Hi Assaf, After all, the problem appears not to be total size of the history, but the size of the individual datasets. Now, histories which contain big datasets (>1GB) imported from Data Libraries causes the exporting process to crash. Can somebody confirm if this is a bug? I uploaded the datasets to a directory, which are then imported from that directory into a Data Library. Downloading data sets >1GB from a data library directly (as tar.gz) also crashes. Note: I have re-enabled abrt, but waiting for some jobs to be finished to restart. Cheers, Joachim. Joachim Jacob Rijvisschestraat 120, 9052 Zwijnaarde Tel: +32 9 244.66.34 Bioinformatics Training and Services (BITS) http://www.bits.vib.be @bitsatvib On Tue 26 Mar 2013 03:45:43 PM CET, Assaf Gordon wrote:
Hello Joachim,
Joachim Jacob | VIB | wrote, On 03/26/2013 10:01 AM:
abrt was filling the root directory indeed. So disabled it.

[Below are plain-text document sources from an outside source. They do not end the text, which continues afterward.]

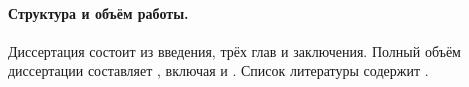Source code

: \paragraph{Структура и объём работы.}
%
%
Диссертация состоит из введения, трёх глав и заключения.
Полный объём диссертации составляет , включая  и .
Список литературы содержит .
\fi
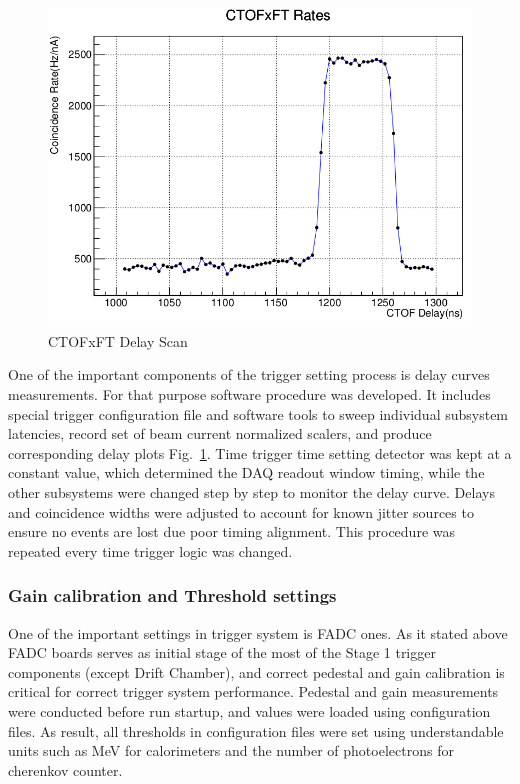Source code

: \begin{figure}[hbt]
	\centering
	\includegraphics[width=1.0\columnwidth,keepaspectratio]{img/delay_scan_ctof_ft.png}
	\caption{CTOFxFT Delay Scan}
	\label{fig:delay_scan_ctof_ft}
\end{figure}

One of the important components of the trigger setting process is delay curves measurements. For that purpose software procedure was developed. It includes special trigger configuration file and software tools to sweep individual subsystem latencies, record set of beam current normalized scalers, and produce corresponding delay plots Fig.~\ref{fig:delay_scan_ctof_ft}. Time trigger time setting detector was kept at a constant value, which determined the DAQ readout window timing, while the other subsystems were changed step by step to monitor the delay curve. Delays and coincidence widths were adjusted to account for known jitter sources to ensure no events are lost due poor timing alignment. This procedure was repeated every time trigger logic was changed.


\subsubsection{Gain calibration and Threshold settings}

One of the important settings in trigger system is FADC ones. As it stated above FADC boards serves as initial stage of the most of the Stage 1 trigger components (except Drift Chamber), and correct pedestal and gain calibration is critical for correct trigger system performance. Pedestal and gain measurements were conducted before run startup, and values were loaded using configuration files. As result, all thresholds in configuration files were set using understandable units such as MeV for calorimeters and the number of photoelectrons for cherenkov counter.
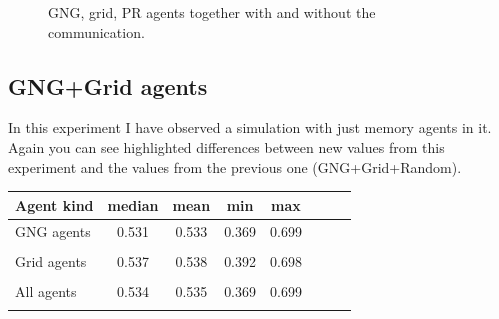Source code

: 

\begin{figure}[h!]
  \centering      
  \caption{GNG, grid, PR agents together with and without the communication.}
\end{figure} 
              
\clearpage
                                       
\subsection{GNG+Grid agents}

In this experiment I have observed a simulation with just memory agents in it. Again you can see highlighted differences between new values from this experiment and the values from the previous one (GNG+Grid+Random).


\begin{center} 
  \begin{tabular}{l*{6}{c}r}
  Agent kind        & median & mean & min & max \\
  \hline
  GNG agents        & 0.531                  & 0.533                 & 0.369                 & 0.699  \\  
                    & \color{green}{+0.017}  & \color{green}{+0.018} & \color{green}{+0.002}  & \color{green}{+0.018} \\
  Grid agents       & 0.537                  & 0.538                 & 0.392                & 0.698  \\  
                    & \color{green}{+0.018}  & \color{green}{+0.017} & \color{green}{+0.012}& \color{red}{-0.005}   \\
  All agents        & 0.534                  & 0.535                 & 0.369                 & 0.699  \\
                    & \color{green}{+0.016}  & \color{green}{+0.015}  & \color{red}{+0.003}  & \color{red}{-0.004} 
  \end{tabular}                       
\end{center}

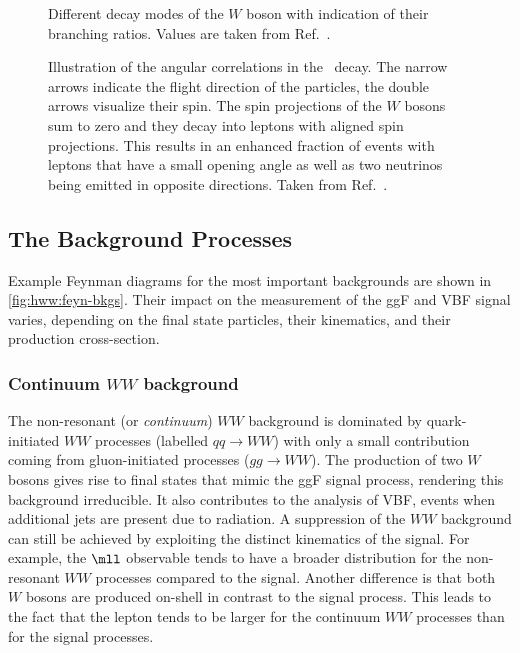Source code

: \begin{figure}
    \caption[Different decay modes of the $W$ boson with indication of their branching ratios.]{Different decay modes of the $W$ boson with indication of their branching ratios. Values are taken from Ref.~\cite{PDG2020}.}
    \label{fig:w-branching-ratios}
\end{figure}

\begin{figure}
    \caption[Angular correlations in the \HWWdet\ decay.]{Illustration of the angular correlations in the \HWWdet\ decay. The narrow arrows indicate the flight direction of the particles, the double arrows visualize their spin. The spin projections of the $W$ bosons sum to zero and they decay into leptons with aligned spin projections. This results in an enhanced fraction of events with leptons that have a small opening angle as well as two neutrinos being emitted in opposite directions. Taken from Ref.~\cite{PhysRevD.92.012006}.}
    \label{fig:spin-correlations}
\end{figure}

\subsection{The Background Processes}
Example Feynman diagrams for the most important backgrounds are shown in \cref{fig:hww:feyn-bkgs}.
Their impact on the measurement of the ggF and VBF signal varies, depending on the final state particles, their kinematics, and their production cross-section. 

\subsubsection{Continuum $WW$ background}
The non-resonant (or \emph{continuum}) $WW$ background is dominated by quark-initiated $WW$ processes (labelled $qq \to WW$) with only a small contribution coming from gluon-initiated processes ($gg \to WW$). 
The production of two $W$ bosons gives rise to final states that mimic the ggF signal process, rendering this background irreducible. 
It also contributes to the analysis of VBF, \HWW events when additional jets are present due to radiation. 
A suppression of the $WW$ background can still be achieved by exploiting the distinct kinematics of the signal. For example, the $\mll$ observable tends to have a broader distribution for the non-resonant $WW$ processes compared to the signal. 
Another difference is that both $W$ bosons are produced on-shell in contrast to the signal process. 
This leads to the fact that the lepton \pT tends to be larger for the continuum $WW$ processes than for the signal processes.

I have done some exporting tests, and the behaviour is not consistent.
1. *size*: in general, it worked out for smaller datasets, and usually crashed on bigger ones (starting from 3 GB). So size is key? 2. But now I have found several histories of 4.5GB that I was able to export... So far for the size hypothesis.

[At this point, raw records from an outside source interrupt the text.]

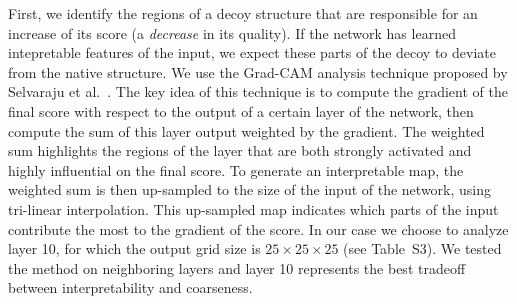 \documentclass{bioinfo}
\begin{document}
First, we identify the regions of a decoy structure that are
responsible for an increase of its score (a \emph{decrease} in its
quality). If the network has learned intepretable features of the
input, we expect these parts of the decoy to deviate from the native
structure.
%
We use the Grad-CAM analysis technique proposed by Selvaraju et
al.~\citep{selvaraju2016grad}. The key idea of this technique is to
compute the gradient of the final score with respect to the output of
a certain layer of the network, then compute the sum of this layer
output weighted by the gradient.
The weighted sum highlights the regions of the layer that are both
strongly activated and highly influential on the final score. To
generate an interpretable map, the weighted sum is then up-sampled to
the size of the input of the network, using tri-linear interpolation.
%
This up-sampled map indicates which parts of the input contribute
the most to the gradient of the score.  In our case we choose to
analyze layer 10, for which the output grid size is $25\times 25\times
25$ (see Table~S3).  We tested the method on neighboring layers and
layer 10 represents the best tradeoff between interpretability and
coarseness.
\end{document}
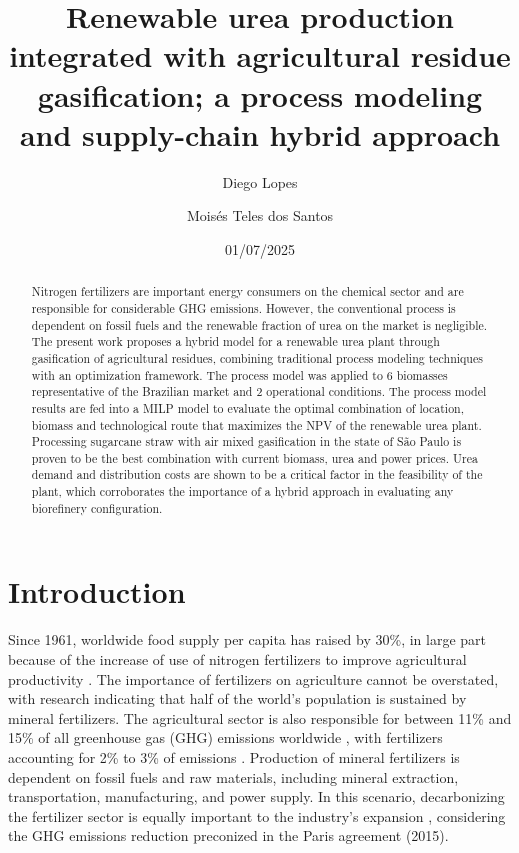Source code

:\documentclass[a4paper, titlepage]{article}
\begin{document}
\title{Renewable urea production integrated with agricultural residue gasification; a process modeling and
supply-chain hybrid approach}
\author{
	Diego Lopes\\
	\and
	Moisés Teles dos Santos}
\date{01/07/2025}
\maketitle

\begin{abstract}
Nitrogen fertilizers are important energy consumers on the chemical sector and are responsible for considerable GHG
emissions. However, the conventional process is dependent on fossil fuels and the renewable fraction of urea on the
market is negligible. The present work proposes a hybrid model for a renewable urea plant through gasification of
agricultural residues, combining traditional process modeling techniques with an optimization framework. The process
model was applied to 6 biomasses representative of the Brazilian market and 2 operational conditions. The process model
results are fed into a MILP model to evaluate the optimal combination of location, biomass and technological route that
maximizes the NPV of the renewable urea plant. Processing sugarcane straw with air mixed gasification in the state of
São Paulo is proven to be the best combination with current biomass, urea and power prices. Urea demand and 
distribution costs are shown to be a critical factor in the feasibility of the plant, which corroborates the importance
of a hybrid approach in evaluating any biorefinery configuration. 
\end{abstract}

\section{Introduction}

Since 1961, worldwide food supply per capita has raised by 30\%, in large part because of the increase of use of
nitrogen fertilizers to improve agricultural productivity \cite{mbowIPCCSpecialReport2019}. The importance of
fertilizers on agriculture cannot be overstated, with research indicating that half of the world’s population
is sustained by mineral fertilizers. The agricultural sector is also responsible for between 11\% and 15\% of
all greenhouse gas (GHG) emissions worldwide \cite{ifaEstimatingReportingFertilizerRelated2016}, with fertilizers
accounting for 2\% to 3\% of emissions \cite{brentrupCarbonFootprintAnalysis2016}. Production of mineral fertilizers
is dependent on fossil fuels and raw materials, including mineral extraction,
transportation, manufacturing, and power supply. In this scenario, decarbonizing the fertilizer sector is equally
important to the industry’s expansion \cite{ouikhalfanNetZeroEmissionFertilizers2022}, considering the GHG emissions
reduction preconized in the Paris agreement (2015).
\end{document}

Another observation: when the export crashes, the corresponding webhandler process dies.
A crashing python process crosses the fine boundary between the Galaxy code and Python internals... perhaps the Galaxy developers can help with this problem.
It would be helpful to find a reproducible case with a specific history or a specific sequence of events, then someone can help you with the debugging.
Once you find a history that causes a crash (every time or sometimes, but in a reproducible way), try to pinpoint when exactly it happens: Is it when you start preparing the export (and "export_history.py" is running as a job), or when you start downloading the exported file. (I'm a bit behind on the export mechanism, so perhaps there are other steps involved?).
Couple of things to try:
1. set "cleanup_job=never" in your universe_wsgi.ini - this will keep the temporary files, and will help you re-produce jobs later.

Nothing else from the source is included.